The first two principal components accounted for 28.783%, and 21.307%, respectively, of the total variations among oak cork accessions of based on the fourteen vegetative traits. (Length of leaves) (LOFE) (width of leaves) (LAFE) (number of leaf veins) (NBNV) (number of spines) (NBEP) (lengths nipples) (LOGL) (diameter nipples) (DIGL) and (weight nipples) (POID) had strong positive charge, while (leaf area (SRFO) tree height (HAU), diameter of the trees (DIA)) had strong negative charges in the first principal component.

In the second component, the number of spines (NBEP), leaf area (SRFO), (diameter Nipples) (DIGL) and nipples’ weight (POID) had negative charges, whereas leaves’ length (LOFE), petiole’s length (LOPE) petioles’ widths (LAPE) and trees’ diameter (DIA) showed strong positive charges.

The graphic representation of cultivars on the plan axes (1-2) presented in Figure 1 showed a significant opposition accessions of group IIa (DJ Zouza [DZ] and DJ Khroufa [DK]) and accessions of same group IIa (Oued Zen [OZ]) according to the first principal component.

Accessions of group IIa (DJ Zouza [DZ] and DJ Khroufa [DK]) are characterized by a length leaves, width leaf, petiole length, number of leaf veins; spines numbers, length nipples, diameter nipples and weight nipples were high positive charge, while, Oued Zen [OZ] has a larger height and diameter trees.

Moreover, individuals from populations of Dar Fatma [DF], El Keff Rand [KR], Bellif [B]; Hammam Bourguiba [HB], Hammam Jdid [HJ], Ain Zena [AZ], Méjen Essef [ME], Béni Mtir [BM] and El Feidja [EF] are shared between the two groups I and II (Figure 2).

In contrast, the accessions of group of (Dar Fatma [DF], El Keff Rand [KR], Bellif [B], Hammam Bourguiba [HB], and Hammam Jdid [HJ]) showed a significant opposition of accessions of group of (Ain Zena [AZ], Méjen Essef [ME], Béni Mtir [BM], and El Feidja [EF] above by the number of spines length, diameter and weight of nipples.

Figure 1. Representation of the projection of the populations in the plan 1-2 analysis in component principal.

Figure 2. Hierarchical classification of the twelve populations of oak cork (Quercus suber L.) based on Euclidean distances applied on 13 morphological and dendrometric parameters.

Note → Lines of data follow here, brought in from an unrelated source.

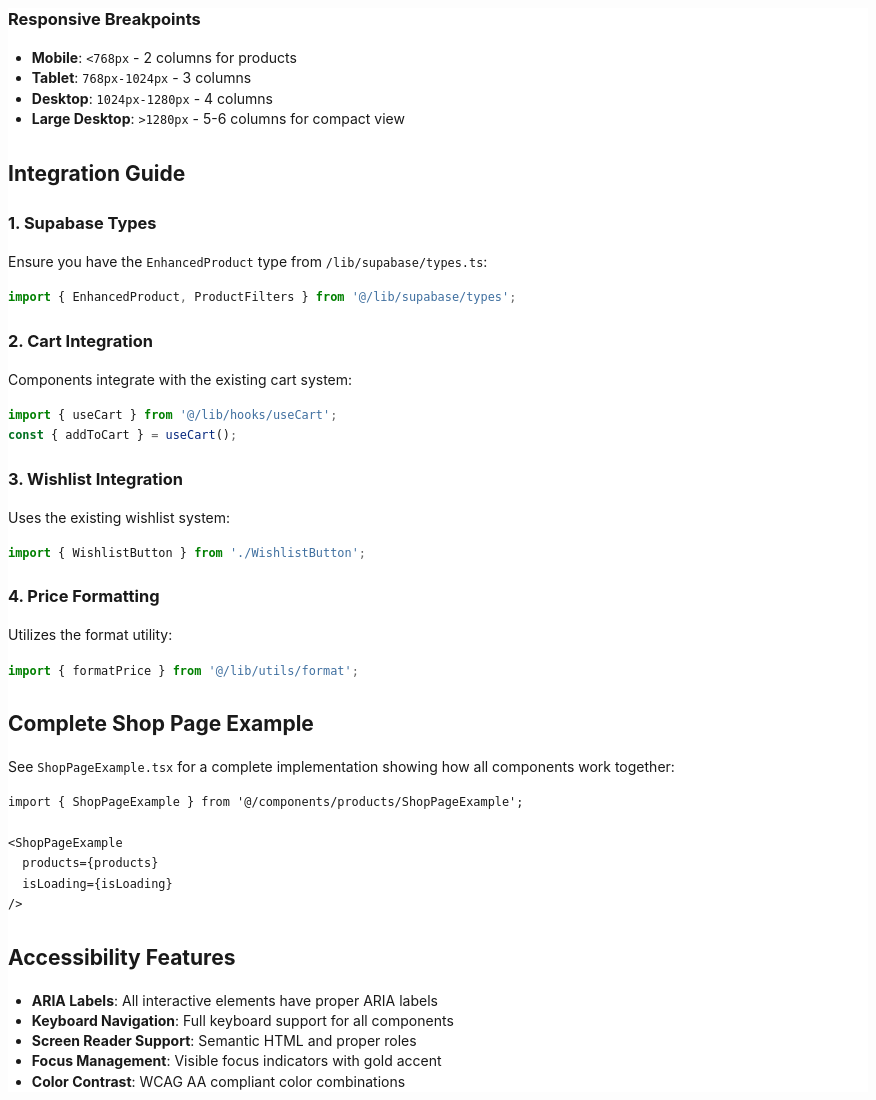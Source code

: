 ### Responsive Breakpoints
- **Mobile**: `<768px` - 2 columns for products
- **Tablet**: `768px-1024px` - 3 columns
- **Desktop**: `1024px-1280px` - 4 columns
- **Large Desktop**: `>1280px` - 5-6 columns for compact view

## Integration Guide

### 1. Supabase Types
Ensure you have the `EnhancedProduct` type from `/lib/supabase/types.ts`:

```typescript
import { EnhancedProduct, ProductFilters } from '@/lib/supabase/types';
```

### 2. Cart Integration
Components integrate with the existing cart system:

```typescript
import { useCart } from '@/lib/hooks/useCart';
const { addToCart } = useCart();
```

### 3. Wishlist Integration
Uses the existing wishlist system:

```typescript
import { WishlistButton } from './WishlistButton';
```

### 4. Price Formatting
Utilizes the format utility:

```typescript
import { formatPrice } from '@/lib/utils/format';
```

## Complete Shop Page Example

See `ShopPageExample.tsx` for a complete implementation showing how all components work together:

```tsx
import { ShopPageExample } from '@/components/products/ShopPageExample';

<ShopPageExample
  products={products}
  isLoading={isLoading}
/>
```

## Accessibility Features

- **ARIA Labels**: All interactive elements have proper ARIA labels
- **Keyboard Navigation**: Full keyboard support for all components
- **Screen Reader Support**: Semantic HTML and proper roles
- **Focus Management**: Visible focus indicators with gold accent
- **Color Contrast**: WCAG AA compliant color combinations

The second axis opposes accessions of group IIa (DJ Zouza [DZ], and DJ Khroufa [DK]) with a great leaves length, leaves width, petiole length, petiole width, number of leaf veins, number of spines, lengths, diameter and weight of nipples and large accessions of group IIa (Oued Zen [OZ]) characterized by a large height and diameter trees (Figure 2).

3.3. Correlation Matrix

Table 5 shows the correlation matrix between the characters studied.

A high positive correlation (0.750 to 0.811) between the characters according to (Table 6):

· Leaf length was positively correlated to leaf dispatcher and petioles leaf length. Leaf dispatcher was positively correlated to petioles leaf length and nipples diameter. Petioles leaf length was positively correlated to numbers of veins. The number of veins was positively correlated to number of leaf spines and nipples length. The dispatcher of petioles of leaf was positively correlated to the diameter to the collets of young seedlings. The number of the spines was positively correlated to nipples diameter. The surface of leaf was positively correlated to the height of young seedlings. The nipples length was positively correlated to nipples weight. The nipples diameter was positively correlated to nipples weight.

Table 6. Pearson’s correlation matrix between the different characters in cork oak accessions. With the threshold of risk of 5%.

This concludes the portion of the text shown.